The final role is that of Greater Gargadon, which is a poor man's way of imitating Dread Return. While it is nowhere near as powerful as Dread Return, it does still function as a sacrifice outlet for your Bloodghasts and Prized Amalgams to flood the board with Bridge from Below zombies.
With both increased consistency ( Insolent Neonate) and increased payoff ( Prized Amalgam) from Shadows Over Innistrad, Dredge is now poised to be a solid contender at Friday Night Magic, even if I don't see it winning a Grand Prix anytime soon. The pros of the deck are pretty exciting; who doesn't like to have 10+ power in play on turn two? But the cons — a painful mana base, awkward draws and an obvious weakness to graveyard hate — mean that I don't see Dredge returning to the relative power level it enjoyed back in Extended.
As you can see from the videos, there are also some problems inherent to the deck, and players have been brewing like crazy to try and figure out the best build. From Lotleth Troll and Gravecrawler versions to Stitchwing Skaab and Unburial Rites to Rotting Rats and Vengevine, there is no consensus what the best build of the deck is right now. Even the mana base is in question, with some players opting for the mana base we played with and others going fetch/shockland and still others playing Scars of Mirrodin fast lands instead.
Time will tell what is the best course forward, but after playing a lot with the list we used for the videos, here's what my current list looks like going forward.
As you can see, it's relatively minor changes (-2 Golgari Thug, -1 Greater Gargadon, +2 Life from the Loam, +1 Stitchwing Skaab), but in a deck that gets to play out of its graveyard as much as its hand, they make a big difference. You'll notice in the videos how difficult it was to get to three lands in play, which is where you want to be so you can flashback Faithless Looting and you rarely draw lands from your deck because you're dredging instead. Adding Life from the Loam means that along with Dakmor Salvage you can actually plan on hitting land drops later in the game. It also makes Unburial Rites + Elesh Norn, Grand Cenobite or Iona, Shield of Emeria viable.
While it's slightly less "pure" dredging power, the added consistency is worth it, plus making room for the Stitchwing Skaab means we have another way to get our best dredgers back into the graveyard, while also providing a ninth creature we can use to trigger Prized Amalgam.
The rest of the sideboard changes reflect those changes, and I'll usually board out the Gitaxian Probes or Street Wraiths (Street Wraith first unless you're bringing in Gnaw to the Bone) to make room.
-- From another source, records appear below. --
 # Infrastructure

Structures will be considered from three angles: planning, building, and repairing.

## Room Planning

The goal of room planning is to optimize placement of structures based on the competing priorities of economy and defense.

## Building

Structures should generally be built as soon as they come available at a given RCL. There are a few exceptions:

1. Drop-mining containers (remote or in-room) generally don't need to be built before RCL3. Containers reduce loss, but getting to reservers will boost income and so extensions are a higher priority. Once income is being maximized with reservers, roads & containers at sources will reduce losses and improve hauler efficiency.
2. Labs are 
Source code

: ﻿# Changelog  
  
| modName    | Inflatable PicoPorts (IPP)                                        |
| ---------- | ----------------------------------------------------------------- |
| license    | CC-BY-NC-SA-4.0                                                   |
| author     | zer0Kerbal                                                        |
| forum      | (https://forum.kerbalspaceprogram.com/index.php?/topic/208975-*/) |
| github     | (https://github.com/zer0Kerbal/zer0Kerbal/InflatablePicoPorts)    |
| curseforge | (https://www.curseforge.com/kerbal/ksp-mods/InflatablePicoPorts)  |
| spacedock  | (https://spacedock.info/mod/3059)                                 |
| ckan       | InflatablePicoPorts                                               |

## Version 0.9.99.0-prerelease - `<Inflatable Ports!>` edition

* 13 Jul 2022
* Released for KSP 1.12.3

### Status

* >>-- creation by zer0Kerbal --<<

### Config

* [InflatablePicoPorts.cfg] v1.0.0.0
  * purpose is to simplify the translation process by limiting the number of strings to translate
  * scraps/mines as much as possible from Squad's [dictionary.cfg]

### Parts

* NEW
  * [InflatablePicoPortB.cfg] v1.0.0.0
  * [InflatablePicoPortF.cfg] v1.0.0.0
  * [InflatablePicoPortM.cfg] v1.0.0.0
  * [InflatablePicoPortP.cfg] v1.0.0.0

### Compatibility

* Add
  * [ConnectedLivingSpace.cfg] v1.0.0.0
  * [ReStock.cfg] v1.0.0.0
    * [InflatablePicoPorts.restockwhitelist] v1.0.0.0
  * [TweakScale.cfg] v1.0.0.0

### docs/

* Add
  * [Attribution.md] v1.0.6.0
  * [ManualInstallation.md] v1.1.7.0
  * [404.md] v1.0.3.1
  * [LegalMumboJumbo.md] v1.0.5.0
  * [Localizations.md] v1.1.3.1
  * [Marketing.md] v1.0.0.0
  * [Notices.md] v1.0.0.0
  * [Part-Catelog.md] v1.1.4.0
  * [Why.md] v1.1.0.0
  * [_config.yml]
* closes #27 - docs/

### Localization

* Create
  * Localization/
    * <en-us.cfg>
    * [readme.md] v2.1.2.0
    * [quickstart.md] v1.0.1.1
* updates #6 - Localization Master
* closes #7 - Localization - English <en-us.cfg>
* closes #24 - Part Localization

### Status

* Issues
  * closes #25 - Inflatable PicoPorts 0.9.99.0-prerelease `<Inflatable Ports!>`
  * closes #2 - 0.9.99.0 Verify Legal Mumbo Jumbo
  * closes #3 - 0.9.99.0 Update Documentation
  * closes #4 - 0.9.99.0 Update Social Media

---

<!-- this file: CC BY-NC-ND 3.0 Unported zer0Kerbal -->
Obviously you can expect some amount of graveyard hate in post-board games, but Pithing Needle and Nature's Claim mean you have outs even if they find their hate card, which they'll need in the first few turns to make an impact.
One final note, and something I think is pretty exciting to many players: this is a fairly inexpensive Modern deck. My list clocks in under $300 in paper and under $200 online, which is much more affordable than many decks similarly positioned in Modern. If the deck puts up some results in the months moving forward, I don't know how long those prices will last.
But I do know that until then I'll be dredging.